Distributed Data Parallel repeated pickling

I’m trying to change from plain DP to DDP. My code works, but is very slow.
I narrowed down the problem to a weird behaviour: the dataset, which I pass as an argument in mp.spawn, is being pickled and unpickled every time I create new iterator from loader.

Why is this the case?

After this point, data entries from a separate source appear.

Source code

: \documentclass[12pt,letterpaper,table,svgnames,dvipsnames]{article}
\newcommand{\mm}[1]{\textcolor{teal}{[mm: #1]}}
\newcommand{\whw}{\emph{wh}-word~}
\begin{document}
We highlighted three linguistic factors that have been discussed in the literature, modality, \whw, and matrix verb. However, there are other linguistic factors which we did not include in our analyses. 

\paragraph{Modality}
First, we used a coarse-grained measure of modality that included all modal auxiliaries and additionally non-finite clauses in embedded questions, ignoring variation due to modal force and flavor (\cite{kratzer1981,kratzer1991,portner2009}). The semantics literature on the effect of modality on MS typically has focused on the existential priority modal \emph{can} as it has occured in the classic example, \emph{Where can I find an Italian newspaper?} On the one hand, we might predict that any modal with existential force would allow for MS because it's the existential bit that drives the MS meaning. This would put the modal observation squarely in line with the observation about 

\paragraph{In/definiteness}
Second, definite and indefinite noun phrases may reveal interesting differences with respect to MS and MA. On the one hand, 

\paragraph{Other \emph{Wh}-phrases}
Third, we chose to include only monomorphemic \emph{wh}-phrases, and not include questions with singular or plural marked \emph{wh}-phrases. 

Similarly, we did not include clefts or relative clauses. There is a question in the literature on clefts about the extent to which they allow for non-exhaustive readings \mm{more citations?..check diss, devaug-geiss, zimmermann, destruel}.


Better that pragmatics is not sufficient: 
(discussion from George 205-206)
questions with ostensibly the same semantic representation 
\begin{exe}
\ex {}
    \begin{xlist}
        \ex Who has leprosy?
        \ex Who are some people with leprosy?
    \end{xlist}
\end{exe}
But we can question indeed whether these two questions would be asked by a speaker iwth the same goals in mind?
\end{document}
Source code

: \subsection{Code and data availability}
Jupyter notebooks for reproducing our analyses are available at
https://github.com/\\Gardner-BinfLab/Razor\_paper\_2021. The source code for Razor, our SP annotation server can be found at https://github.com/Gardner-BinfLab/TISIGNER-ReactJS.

Surely all arguments should be pickled and unpickled once when processes are created.

Rough code:

def train(rank, dataset):
    setup_ddp(rank)
    model = create_model()
    loader = create_loader(dataset)

    train_iter = iter(loader)

    for i in range(NUM_ITERS):
        try:
            batch, targets = next(train_iter)
        except StopIteration:
            train_iter = iter(loader)
            # The dataset is being pickled and unpickled every time next is called on new iterator
            batch, targets = next(train_iter)

        step(model, batch, targets)

    cleanup_ddp(rank)


dataset = create_dataset()
mp.spawn(train, args=(dataset,), nprocs=WORLD_SIZE)

I figured out that the problem was in loader instead of DDP. I had four workers for each loader, which were created repeatedly each time a new iter was created, with 8 processes it meant that 32 workers were created each time.
Reducing the number of workers solved the problem.